2 solutions, Same logic, but 1 TLE and 1 AC

Hi all,

I have a small clarification on the problem CHEFSTEP ( https://www.codechef.com/problems/CHEFSTEP ).
It is a trivial problem which can be solved in O(N) time. We have to perform just the mod operation for N numbers (in each test case).
I first choose to solve it by just taking one integer at a time as input, processing it, and printing the output (which takes O(1) space complexity).

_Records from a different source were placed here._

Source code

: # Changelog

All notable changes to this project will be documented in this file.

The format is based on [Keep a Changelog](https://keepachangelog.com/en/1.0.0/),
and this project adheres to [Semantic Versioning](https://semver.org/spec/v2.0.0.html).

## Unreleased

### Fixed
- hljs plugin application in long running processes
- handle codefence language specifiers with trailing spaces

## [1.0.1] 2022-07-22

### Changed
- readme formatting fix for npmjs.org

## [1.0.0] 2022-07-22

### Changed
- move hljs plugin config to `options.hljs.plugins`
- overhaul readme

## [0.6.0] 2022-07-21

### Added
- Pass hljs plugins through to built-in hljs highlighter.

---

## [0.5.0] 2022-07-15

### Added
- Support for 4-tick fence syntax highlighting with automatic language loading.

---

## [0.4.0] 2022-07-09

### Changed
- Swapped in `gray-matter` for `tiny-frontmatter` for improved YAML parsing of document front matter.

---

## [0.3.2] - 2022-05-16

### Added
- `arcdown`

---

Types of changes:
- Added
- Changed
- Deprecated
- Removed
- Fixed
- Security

But when I do this I get TLE.

The same logic, if I input all the N elements in a array first completely, and process it for generating output, I got the solution accepted in 0.36 seconds.
So this takes O(N) space complexity.

Though both take O(N) time, the first solution (TLE) is more space efficient, but still TLE.
Can anyone help me please.

wrong answer(TLE)
https://www.codechef.com/viewsolution/36045766

correct answer(AC)
https://www.codechef.com/viewsolution/36045643

1 Like

Edit:

Ignore my post - @carre’s post below hits the nail on the head :slight_smile:

Interesting one: with local testing on a large, dummy testfile, your AC solution (on my laptop) is a little over 2x faster than your TLE one, though this wouldn’t account for a TLE instead of an AC when your AC is only taking 0.36 seconds.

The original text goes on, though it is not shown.